• SOURCE DATA:
· · · · ·
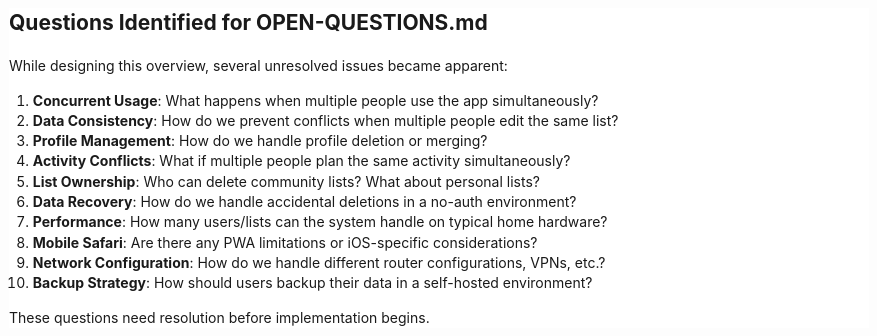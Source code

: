 
## Questions Identified for OPEN-QUESTIONS.md

While designing this overview, several unresolved issues became apparent:

1. **Concurrent Usage**: What happens when multiple people use the app simultaneously?
2. **Data Consistency**: How do we prevent conflicts when multiple people edit the same list?
3. **Profile Management**: How do we handle profile deletion or merging?
4. **Activity Conflicts**: What if multiple people plan the same activity simultaneously?
5. **List Ownership**: Who can delete community lists? What about personal lists?
6. **Data Recovery**: How do we handle accidental deletions in a no-auth environment?
7. **Performance**: How many users/lists can the system handle on typical home hardware?
8. **Mobile Safari**: Are there any PWA limitations or iOS-specific considerations?
9. **Network Configuration**: How do we handle different router configurations, VPNs, etc.?
10. **Backup Strategy**: How should users backup their data in a self-hosted environment?

These questions need resolution before implementation begins. 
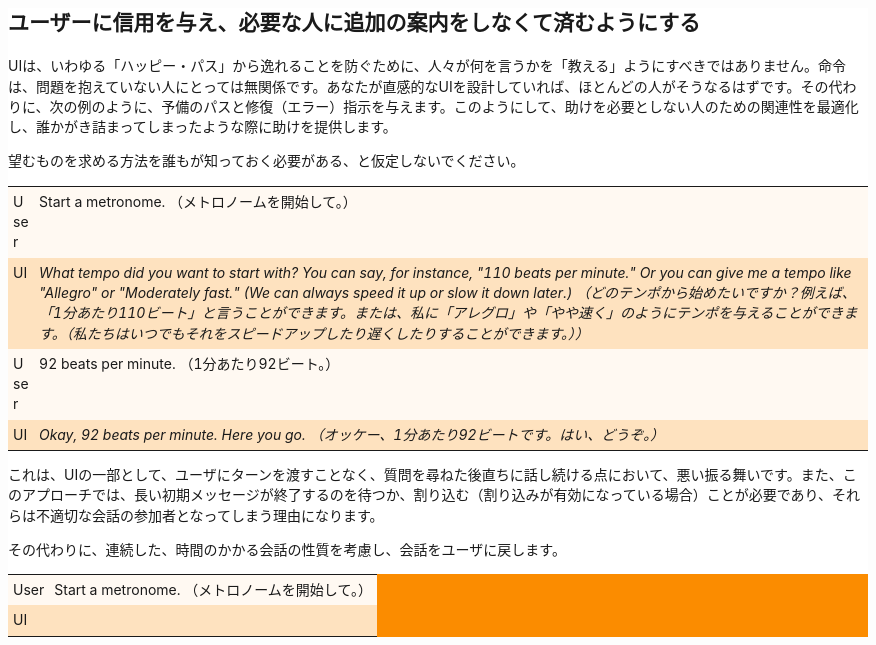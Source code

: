 ## ユーザーに信用を与え、必要な人に追加の案内をしなくて済むようにする

UIは、いわゆる「ハッピー・パス」から逸れることを防ぐために、人々が何を言うかを「教える」ようにすべきではありません。命令は、問題を抱えていない人にとっては無関係です。あなたが直感的なUIを設計していれば、ほとんどの人がそうなるはずです。その代わりに、次の例のように、予備のパスと修復（エラー）指示を与えます。このようにして、助けを必要としない人のための関連性を最適化し、誰かがき詰まってしまったような際に助けを提供します。

望むものを求める方法を誰もが知っておく必要がある、と仮定しないでください。

<table style="background-color: #fb8c00; border-spacing: 0;">
<tr>
<td style="background-color: rgba(255,255,255,.95); padding: 5px;">
User
</td>
<td style="background-color: rgba(255,255,255,.95); padding: 5px;">
Start a metronome. （メトロノームを開始して。）
</td>
</tr>
<tr>
<td style="background-color: rgba(255,255,255,.75); padding: 5px;">
UI
</td>
<td style="background-color: rgba(255,255,255,.75); padding: 5px;">
<i>What tempo did you want to start with? You can say, for instance, "110 beats per minute." Or you can give me a tempo like "Allegro" or "Moderately fast." (We can always speed it up or slow it down later.) （どのテンポから始めたいですか？例えば、「1分あたり110ビート」と言うことができます。または、私に「アレグロ」や「やや速く」のようにテンポを与えることができます。（私たちはいつでもそれをスピードアップしたり遅くしたりすることができます。））</i>
</td>
</tr>
<tr>
<td style="background-color: rgba(255,255,255,.95); padding: 5px;">
User
</td>
<td style="background-color: rgba(255,255,255,.95); padding: 5px;">
92 beats per minute. （1分あたり92ビート。）
</td>
</tr>
<tr>
<td style="background-color: rgba(255,255,255,.75); padding: 5px;">
UI
</td>
<td style="background-color: rgba(255,255,255,.75); padding: 5px;">
<i>Okay, 92 beats per minute. Here you go. （オッケー、1分あたり92ビートです。はい、どうぞ。）</i>
</td>
</tr>
</table>

これは、UIの一部として、ユーザにターンを渡すことなく、質問を尋ねた後直ちに話し続ける点において、悪い振る舞いです。また、このアプローチでは、長い初期メッセージが終了するのを待つか、割り込む（割り込みが有効になっている場合）ことが必要であり、それらは不適切な会話の参加者となってしまう理由になります。

その代わりに、連続した、時間のかかる会話の性質を考慮し、会話をユーザに戻します。

<table style="background-color: #fb8c00; border-spacing: 0;">
<tr>
<td style="background-color: rgba(255,255,255,.95); padding: 5px;">
User
</td>
<td style="background-color: rgba(255,255,255,.95); padding: 5px;">
Start a metronome. （メトロノームを開始して。）
</td>
</tr>
<tr>
<td style="background-color: rgba(255,255,255,.75); padding: 5px;">
UI
</td>
<td style="background-color: rgba(255,255,255,.75); padding: 5px;">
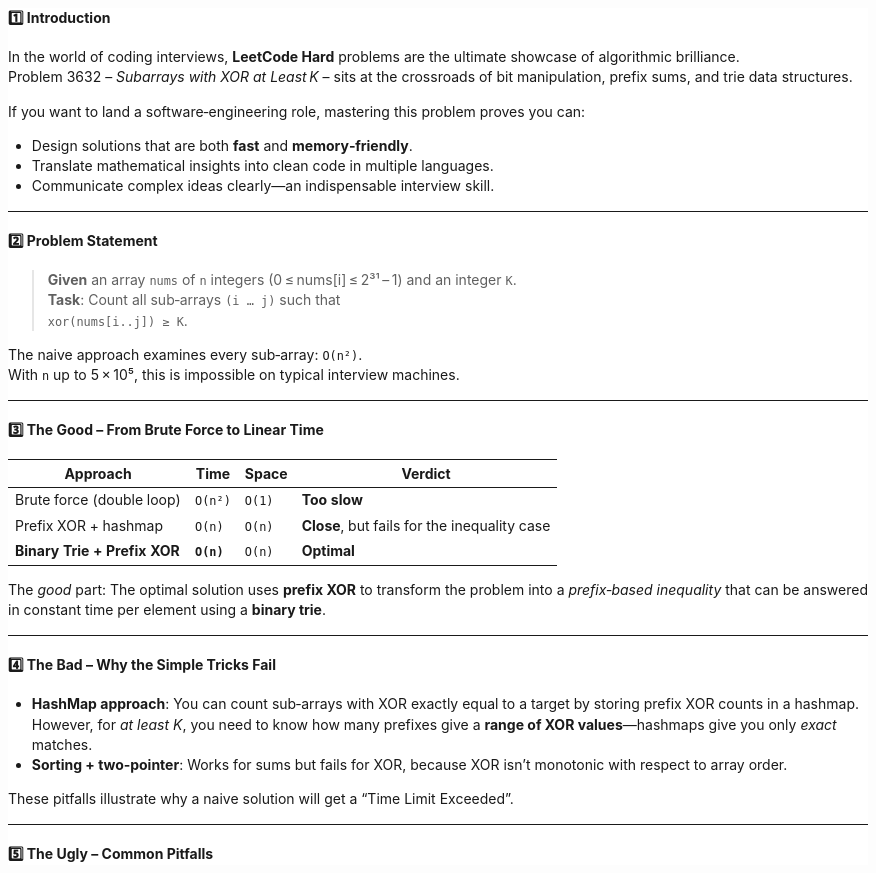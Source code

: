 #### 1️⃣ Introduction

In the world of coding interviews, **LeetCode Hard** problems are the ultimate showcase of algorithmic brilliance.  
Problem 3632 – *Subarrays with XOR at Least K* – sits at the crossroads of bit manipulation, prefix sums, and trie data structures.  

If you want to land a software‑engineering role, mastering this problem proves you can:

* Design solutions that are both **fast** and **memory‑friendly**.  
* Translate mathematical insights into clean code in multiple languages.  
* Communicate complex ideas clearly—an indispensable interview skill.

---

#### 2️⃣ Problem Statement

> **Given** an array `nums` of `n` integers (0 ≤ nums[i] ≤ 2³¹ – 1) and an integer `K`.  
> **Task**: Count all sub‑arrays `(i … j)` such that  
> `xor(nums[i..j]) ≥ K`.  

The naive approach examines every sub‑array: `O(n²)`.  
With `n` up to 5 × 10⁵, this is impossible on typical interview machines.

---

#### 3️⃣ The Good – From Brute Force to Linear Time

| Approach | Time | Space | Verdict |
|----------|------|-------|---------|
| Brute force (double loop) | `O(n²)` | `O(1)` | **Too slow** |
| Prefix XOR + hashmap | `O(n)` | `O(n)` | **Close**, but fails for the inequality case |
| **Binary Trie + Prefix XOR** | **`O(n)`** | `O(n)` | **Optimal** |

The *good* part: The optimal solution uses **prefix XOR** to transform the problem into a *prefix‑based inequality* that can be answered in constant time per element using a **binary trie**.

---

#### 4️⃣ The Bad – Why the Simple Tricks Fail

- **HashMap approach**: You can count sub‑arrays with XOR exactly equal to a target by storing prefix XOR counts in a hashmap.  
  However, for *at least K*, you need to know how many prefixes give a **range of XOR values**—hashmaps give you only *exact* matches.  
- **Sorting + two‑pointer**: Works for sums but fails for XOR, because XOR isn’t monotonic with respect to array order.

These pitfalls illustrate why a naive solution will get a “Time Limit Exceeded”.

---

#### 5️⃣ The Ugly – Common Pitfalls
· · · · ·
Nothing but a number is wanted here: the count of lines in the listing with the word "need".

2